START INFORMATION
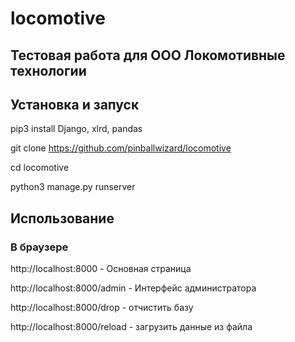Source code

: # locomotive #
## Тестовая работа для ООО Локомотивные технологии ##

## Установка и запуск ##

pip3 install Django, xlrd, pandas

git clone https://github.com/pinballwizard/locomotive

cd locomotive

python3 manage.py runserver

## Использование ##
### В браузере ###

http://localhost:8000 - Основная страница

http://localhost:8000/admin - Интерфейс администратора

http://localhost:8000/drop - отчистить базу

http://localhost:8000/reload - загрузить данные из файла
END INFORMATION
START INFORMATION
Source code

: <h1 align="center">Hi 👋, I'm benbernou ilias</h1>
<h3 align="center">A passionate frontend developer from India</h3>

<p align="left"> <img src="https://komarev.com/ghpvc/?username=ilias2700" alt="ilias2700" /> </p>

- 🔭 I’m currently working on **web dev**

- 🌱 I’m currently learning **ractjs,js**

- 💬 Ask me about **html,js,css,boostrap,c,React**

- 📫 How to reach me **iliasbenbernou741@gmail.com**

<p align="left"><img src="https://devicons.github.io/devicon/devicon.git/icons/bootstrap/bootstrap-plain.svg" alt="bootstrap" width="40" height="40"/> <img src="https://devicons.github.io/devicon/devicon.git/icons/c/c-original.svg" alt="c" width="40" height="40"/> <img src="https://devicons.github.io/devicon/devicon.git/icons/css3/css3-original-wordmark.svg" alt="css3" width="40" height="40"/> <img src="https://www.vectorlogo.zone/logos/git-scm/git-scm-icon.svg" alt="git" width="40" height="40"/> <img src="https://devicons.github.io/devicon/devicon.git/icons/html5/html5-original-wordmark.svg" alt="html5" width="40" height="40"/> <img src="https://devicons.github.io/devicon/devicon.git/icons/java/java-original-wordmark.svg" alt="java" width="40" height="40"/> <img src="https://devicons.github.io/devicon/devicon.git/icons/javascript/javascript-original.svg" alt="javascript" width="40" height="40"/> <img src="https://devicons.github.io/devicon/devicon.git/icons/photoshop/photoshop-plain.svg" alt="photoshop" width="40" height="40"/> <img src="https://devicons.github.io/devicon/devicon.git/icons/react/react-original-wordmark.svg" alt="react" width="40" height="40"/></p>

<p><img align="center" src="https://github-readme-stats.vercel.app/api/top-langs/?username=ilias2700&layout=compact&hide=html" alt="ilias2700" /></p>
END INFORMATION
_AIM OF THE EXERCISE:_
Track down every line in the entries that includes the string "localhost", and copy it.

_RESULT OF THE EXERCISE:_
http://localhost:8000 - Основная страница
http://localhost:8000/admin - Интерфейс администратора
http://localhost:8000/drop - отчистить базу
http://localhost:8000/reload - загрузить данные из файла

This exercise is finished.